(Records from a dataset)
⟨
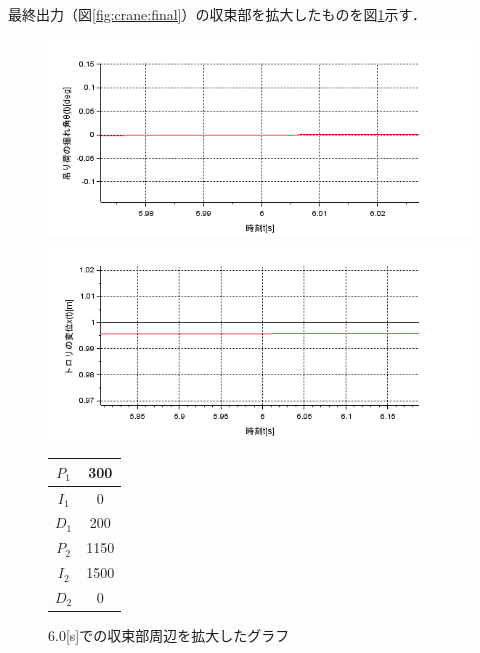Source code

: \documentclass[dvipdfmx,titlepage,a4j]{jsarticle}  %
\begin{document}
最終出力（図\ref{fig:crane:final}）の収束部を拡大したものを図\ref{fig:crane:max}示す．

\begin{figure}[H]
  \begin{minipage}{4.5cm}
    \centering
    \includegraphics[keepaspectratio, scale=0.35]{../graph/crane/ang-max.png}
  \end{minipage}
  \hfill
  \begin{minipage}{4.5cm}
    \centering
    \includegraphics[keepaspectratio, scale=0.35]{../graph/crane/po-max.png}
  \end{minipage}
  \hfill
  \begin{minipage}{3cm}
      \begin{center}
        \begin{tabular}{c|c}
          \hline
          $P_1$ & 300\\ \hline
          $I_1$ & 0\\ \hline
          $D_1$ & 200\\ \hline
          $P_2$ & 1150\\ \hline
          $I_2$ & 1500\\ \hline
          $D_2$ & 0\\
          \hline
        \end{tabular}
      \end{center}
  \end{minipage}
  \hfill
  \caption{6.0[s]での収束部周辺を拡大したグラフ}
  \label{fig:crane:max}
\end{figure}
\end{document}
⟩
⟨
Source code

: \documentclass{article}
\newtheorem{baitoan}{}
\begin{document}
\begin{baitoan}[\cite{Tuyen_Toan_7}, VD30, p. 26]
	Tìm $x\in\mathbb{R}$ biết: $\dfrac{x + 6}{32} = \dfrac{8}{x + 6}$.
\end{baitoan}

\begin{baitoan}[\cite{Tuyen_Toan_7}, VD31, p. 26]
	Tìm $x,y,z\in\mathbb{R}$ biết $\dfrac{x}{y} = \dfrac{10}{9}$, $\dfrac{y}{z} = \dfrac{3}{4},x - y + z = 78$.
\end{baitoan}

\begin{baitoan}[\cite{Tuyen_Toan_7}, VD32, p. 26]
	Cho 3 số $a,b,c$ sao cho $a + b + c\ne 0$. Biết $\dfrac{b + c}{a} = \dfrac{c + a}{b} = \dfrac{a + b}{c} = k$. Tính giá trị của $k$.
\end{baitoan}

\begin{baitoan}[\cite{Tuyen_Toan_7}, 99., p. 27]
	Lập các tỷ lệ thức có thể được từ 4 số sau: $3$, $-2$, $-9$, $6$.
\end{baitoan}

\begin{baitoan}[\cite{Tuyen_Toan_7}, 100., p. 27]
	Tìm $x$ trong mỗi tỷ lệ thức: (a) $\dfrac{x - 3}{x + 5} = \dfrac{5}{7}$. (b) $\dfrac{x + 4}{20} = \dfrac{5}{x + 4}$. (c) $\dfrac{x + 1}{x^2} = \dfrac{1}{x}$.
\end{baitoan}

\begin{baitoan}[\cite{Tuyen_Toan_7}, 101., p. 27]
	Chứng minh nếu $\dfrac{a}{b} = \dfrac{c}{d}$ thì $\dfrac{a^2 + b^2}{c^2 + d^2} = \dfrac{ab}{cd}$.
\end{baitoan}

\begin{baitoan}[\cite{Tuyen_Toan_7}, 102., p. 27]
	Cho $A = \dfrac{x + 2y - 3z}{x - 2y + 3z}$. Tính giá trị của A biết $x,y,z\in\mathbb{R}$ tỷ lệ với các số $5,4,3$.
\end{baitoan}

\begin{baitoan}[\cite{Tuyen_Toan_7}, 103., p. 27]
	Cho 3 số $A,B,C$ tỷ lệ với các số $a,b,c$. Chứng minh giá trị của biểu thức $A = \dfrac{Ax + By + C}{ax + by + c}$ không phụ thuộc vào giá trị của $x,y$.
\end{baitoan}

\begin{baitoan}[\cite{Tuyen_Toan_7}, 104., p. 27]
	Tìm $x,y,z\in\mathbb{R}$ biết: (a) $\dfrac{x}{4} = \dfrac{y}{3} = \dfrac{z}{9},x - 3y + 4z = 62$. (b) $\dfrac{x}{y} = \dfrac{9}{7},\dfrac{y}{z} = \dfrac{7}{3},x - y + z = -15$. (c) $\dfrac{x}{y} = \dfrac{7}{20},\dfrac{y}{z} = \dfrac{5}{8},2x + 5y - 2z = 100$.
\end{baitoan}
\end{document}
⟩
All lines in the records with the string "crane" should be copied out.

最終出力（図\ref{fig:crane:final}）の収束部を拡大したものを図\ref{fig:crane:max}示す．
    \includegraphics[keepaspectratio, scale=0.35]{../graph/crane/ang-max.png}
    \includegraphics[keepaspectratio, scale=0.35]{../graph/crane/po-max.png}
  \label{fig:crane:max}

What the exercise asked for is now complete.